听母亲讲,我出生的那个年代(上世纪七十年代),物资极其匮乏,家里经常是吃了上顿就开始愁下顿。我上面有三个哥哥,两个姐姐,父亲母亲挣工分分得的粮食完全没有办法填饱长身体的五个孩子的肚子,因此,我的降临并没有给父母亲带来喜悦,相反是又多出一张嘴的压力了。

因为缺吃的,母亲没有什么奶水,我每次使劲地吸着母亲的奶,每次都会因为吸不出奶水而嗷嗷大哭。我哭,母亲也哭。母亲跟父亲商量,想把我送给条件好一点的人家去,这样我就不会白白饿死,可是,能送给谁家呢?方圆几里的村庄,所熟悉的人家都是一家几个孩子,家境都不宽裕,谁家还肯多要一个“讨饭的”的娃呢?父亲与母亲思来想去,把周围的人家都盘了个遍,最终还是放弃把我送人的念头。

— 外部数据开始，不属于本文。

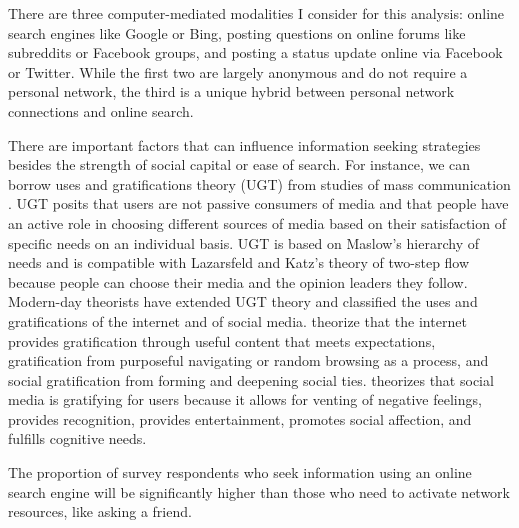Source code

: There are three computer-mediated modalities I consider for this analysis: online
search engines like Google or Bing, posting questions on online forums like
subreddits or Facebook groups, and posting a status update online via Facebook
or Twitter. While the first two are largely anonymous and do not require a
personal network, the third is a unique hybrid between personal network
connections and online search.

There are important factors that can influence information seeking strategies
besides the strength of social capital or ease of search. For instance, we can
borrow uses and gratifications theory (UGT) from studies of mass communication
\citep{blumlerUsesMassCommunications1974, tanMassCommunicationTheories1985}. 
UGT posits that users are not passive consumers of media and that people have an
active role in choosing different sources of media based on their satisfaction
of specific needs on an individual basis. UGT is based on Maslow’s  
\citeyear{maslowTheoryHumanMotivation1943} hierarchy of needs and is compatible with
Lazarsfeld and Katz’s theory of two-step flow \cite{katzPersonalInfluencePart1955}
because people can choose their media and the opinion leaders they follow.
Modern-day theorists have extended UGT theory and classified the uses and
gratifications of the internet and of social media. 
\citet{staffordDeterminingUsesGratifications2004} theorize that the internet
provides gratification through useful content that meets expectations,
gratification from purposeful navigating or random browsing as a process, and
social gratification from forming and deepening social ties. 
\citet{leungGenerationalDifferencesContent2013} theorizes that social media is
gratifying for users because it allows for venting of negative feelings,
provides recognition, provides entertainment, promotes social affection, and
fulfills cognitive needs. 

\begin{hyp} \label{hyp:online-vs-network}
The proportion of survey respondents who seek information
using an online search engine will be significantly higher than those who
need to activate network resources, like asking a friend.
\end{hyp}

我每天还是照常像蚂蝗一样吮吸着母亲空荡荡的奶,然后又是一声接一声的哇哇大哭,脸哭得通红,嗓子哭哑了,有时我哭到吐,难得吸进肚子里的那一点奶水也被我哭得吐了出来,这是母亲最心疼和伤心的时候了,母亲一边抹泪,一边哄我安静下来,然后小心翼翼地将吐在嘴边的奶水用手指送回我的嘴里。一天,两天,三天,……我的嗓子越来越嘶哑,声音越来越小,身上越来越瘦,几乎已经是皮包骨。母亲不忍心我被活活饿死,觉得与其这样一天天地耗死掉,不如让我早死早投生,母亲想学村里的妇女——用包被将我捂死。因为养不活,村里已经有几个妇女将生下来的孩子想办法“处理”掉了。有一天,趁家里没有人时,母亲准备对我下手了。母亲将我全身洗干净后,用包被包好,当包被盖住我的脸时,我奋力啼哭,母亲赶紧将包被掀开;在我不哭后,母亲闭上眼睛将包被盖住我的整个脸,试图用力去捂住我的脸,我又开始大哭……如是几次,母亲嚎啕大哭,将我从包被里松开,再也不忍心捂我了。

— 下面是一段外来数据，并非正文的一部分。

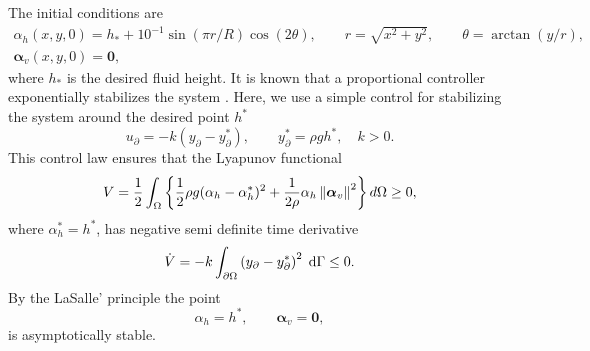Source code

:  The initial conditions are
\begin{equation}
\begin{aligned}
\alpha_h(x, y, 0) = h_{*} + 10^{-1} \sin(\pi r/R) \cos(2 \theta), \qquad r = \sqrt{x^2 + y^2}, \qquad \theta = \arctan(y/r), \\
\bm\alpha_v(x, y, 0) = \bm{0},
\end{aligned}
\end{equation}
where $ h_{*}$ is the desired fluid height. It is known that a proportional controller exponentially stabilizes the system \cite{dos2008boundary}. Here, we use a simple control for stabilizing the system around the desired point $h^*$
\begin{equation}\label{eq:ctrllaw_SWE}
u_\partial = -k (y_\partial - y_\partial^*), \qquad y_\partial^*= \rho g h^*, \quad k>0.
\end{equation}
This control law ensures that the Lyapunov functional
\begin{equation}
	V = \frac{1}{2} \int_{\Omega}\left\{\frac{1}{2} \rho g (\alpha_h - \alpha_h^*)^2 + \frac{1}{2\rho} \alpha_h \left\|\bm{\alpha}_v\right\|^2 \right\} d\Omega \ge 0,
\end{equation}
where $\alpha_h^*=h^*$, has negative semi definite time derivative
\begin{equation}
	\dot{V} = -k \int_{\partial \Omega}\left({y}_\partial - {y}_\partial^* \right)^2 \d{\Gamma} \le 0.
\end{equation}
By the LaSalle' principle \cite{henry2006geometric} the point 
\begin{equation}
	\alpha_h = h^*, \qquad \bm{\alpha}_v = \bm{0},
\end{equation}
is asymptotically stable. \\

外婆听说这件事后,心疼不已,东家借西家挪,凑齐了一筐米面火急火燎地送到我家,让母亲在月子里尽量有吃的,让我能多一口奶水。外婆叮嘱母亲每天熬一小罐粥,米汤和粥油可以当作奶水喂我吃。就这样,我活了下来。

母亲跟我讲过几次这件事,每每说起时总是十分愧疚,说自己差点捂死了自己的孩子。其实我知道:母亲并不是真心想扼杀自己的孩子,母亲只是不忍心自己的孩子遭罪。母亲不忍心下手,是因为她无法割舍掉对自己孩子的那份爱。

我第二次从死神身边躲过是在我小学四年级的时候。

记得是一个收获花生的时节,学校要求学生勤工俭学,放假两天,要我们去田间地头捡花生,收假时给学校上交一定数量的花生。母亲看我个头小,担心我到处去翻捡人家落下的花生会很难完成学校规定的任务,母亲叫我大姐带上我去自家的责任地帮忙摘摘花生,等收假时直接从家里拿花生去交给学校。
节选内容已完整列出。